Railway station in Victoria, Australia

Euroa railway station is a regional railway station on the North East line. It serves the town of Euroa, in Victoria, Australia. Euroa is a ground level unstaffed station, featuring two side platforms, it opened on 20 March 1873, with the current station provided in 2009.

==History==
Euroa station was opened with the line, and the first permanent station building was erected in 1878. The platform was initially 300 ft long, and was extended to 400 ft in 1900. A second platform, 300 ft-long, once existed at Euroa, against the goods shed wall. It was in use between 1880 and 1904, and permitted the crossing of two passenger trains. An iron footbridge linked the two platforms between 1900 and 1904.
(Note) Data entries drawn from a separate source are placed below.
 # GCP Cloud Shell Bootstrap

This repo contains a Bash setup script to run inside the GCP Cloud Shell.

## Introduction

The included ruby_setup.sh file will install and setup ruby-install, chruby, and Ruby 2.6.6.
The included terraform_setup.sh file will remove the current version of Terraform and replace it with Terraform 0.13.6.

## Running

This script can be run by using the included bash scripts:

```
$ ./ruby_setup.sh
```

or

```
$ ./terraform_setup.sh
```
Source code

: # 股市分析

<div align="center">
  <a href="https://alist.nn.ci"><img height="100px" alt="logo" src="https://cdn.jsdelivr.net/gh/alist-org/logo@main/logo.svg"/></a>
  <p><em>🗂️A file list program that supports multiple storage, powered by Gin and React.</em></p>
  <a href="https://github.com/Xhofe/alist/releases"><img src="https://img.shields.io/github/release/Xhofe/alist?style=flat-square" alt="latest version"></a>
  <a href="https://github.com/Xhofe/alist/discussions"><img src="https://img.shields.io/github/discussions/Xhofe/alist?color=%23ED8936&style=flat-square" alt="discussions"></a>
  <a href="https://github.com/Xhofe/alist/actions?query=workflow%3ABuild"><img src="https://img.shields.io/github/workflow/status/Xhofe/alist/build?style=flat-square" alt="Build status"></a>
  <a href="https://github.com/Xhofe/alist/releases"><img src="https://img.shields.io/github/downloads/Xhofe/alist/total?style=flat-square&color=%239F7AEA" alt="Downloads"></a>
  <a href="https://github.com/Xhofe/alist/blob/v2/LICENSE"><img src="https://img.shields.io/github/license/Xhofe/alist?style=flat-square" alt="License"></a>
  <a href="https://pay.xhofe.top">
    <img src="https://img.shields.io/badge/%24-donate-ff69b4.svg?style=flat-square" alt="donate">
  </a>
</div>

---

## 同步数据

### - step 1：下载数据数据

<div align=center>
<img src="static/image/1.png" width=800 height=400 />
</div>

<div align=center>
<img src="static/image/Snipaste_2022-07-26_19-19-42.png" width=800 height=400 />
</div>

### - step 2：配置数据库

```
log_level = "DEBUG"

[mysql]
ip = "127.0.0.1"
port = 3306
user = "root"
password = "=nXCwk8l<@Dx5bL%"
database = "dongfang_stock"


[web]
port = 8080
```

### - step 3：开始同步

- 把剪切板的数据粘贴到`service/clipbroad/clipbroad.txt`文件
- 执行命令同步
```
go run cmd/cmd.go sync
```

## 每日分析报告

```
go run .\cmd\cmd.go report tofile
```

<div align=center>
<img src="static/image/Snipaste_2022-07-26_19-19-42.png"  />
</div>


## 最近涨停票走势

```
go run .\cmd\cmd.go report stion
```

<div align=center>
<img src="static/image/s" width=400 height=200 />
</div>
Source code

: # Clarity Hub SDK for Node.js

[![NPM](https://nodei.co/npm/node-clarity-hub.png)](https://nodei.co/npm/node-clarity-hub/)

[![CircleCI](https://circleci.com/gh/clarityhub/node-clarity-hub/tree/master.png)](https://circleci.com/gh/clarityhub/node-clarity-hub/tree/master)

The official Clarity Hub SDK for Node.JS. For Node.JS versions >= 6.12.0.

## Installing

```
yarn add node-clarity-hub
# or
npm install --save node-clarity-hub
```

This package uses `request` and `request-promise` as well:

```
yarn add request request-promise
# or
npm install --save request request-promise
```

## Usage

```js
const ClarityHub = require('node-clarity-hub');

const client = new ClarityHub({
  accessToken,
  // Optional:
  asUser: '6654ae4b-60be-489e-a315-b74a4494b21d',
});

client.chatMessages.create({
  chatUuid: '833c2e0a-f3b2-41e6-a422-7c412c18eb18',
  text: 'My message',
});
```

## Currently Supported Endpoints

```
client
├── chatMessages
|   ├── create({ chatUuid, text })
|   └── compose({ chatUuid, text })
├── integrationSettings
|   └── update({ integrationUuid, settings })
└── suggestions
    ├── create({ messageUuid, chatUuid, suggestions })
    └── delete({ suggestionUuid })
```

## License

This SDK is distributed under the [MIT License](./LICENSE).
The first lever frame for signals was provided in 1885, and was made part of the station building in 1929. The track layout was altered in 1931, remaining in that state until the 1970s, when it was rationalised. Two pedestrian subways, as well as the road overpass at Anderson Street to the south, were provided as part of the construction of the Albury–Melbourne standard gauge line in 1960.

As part of the North East Rail Revitalisation Project, a second platform was constructed on the existing standard gauge line, in conjunction with the standard gauge conversion of the broad gauge track. Work began in December 2008, and was completed in late 2009.

As part of the Inland Rail project, the station is reconstructed to support double-stacked freight trains. Changes involve replacing the Anderson Street bridge with a vehicle underpass, relocating the eastern railway track to a new western track, a new western platform, and the construction of a new pedestrian underpass, station forecourt and car park. Construction commenced in March 2025 and is ongoing.

Now-closed stations at Creighton, Longwood, Locksley and Monea were located between Euroa and Avenel, while the former Balmattum station was located between Euroa and Violet Town.

==Platforms and services==
Euroa has two side platforms and is served by V/Line Albury line trains.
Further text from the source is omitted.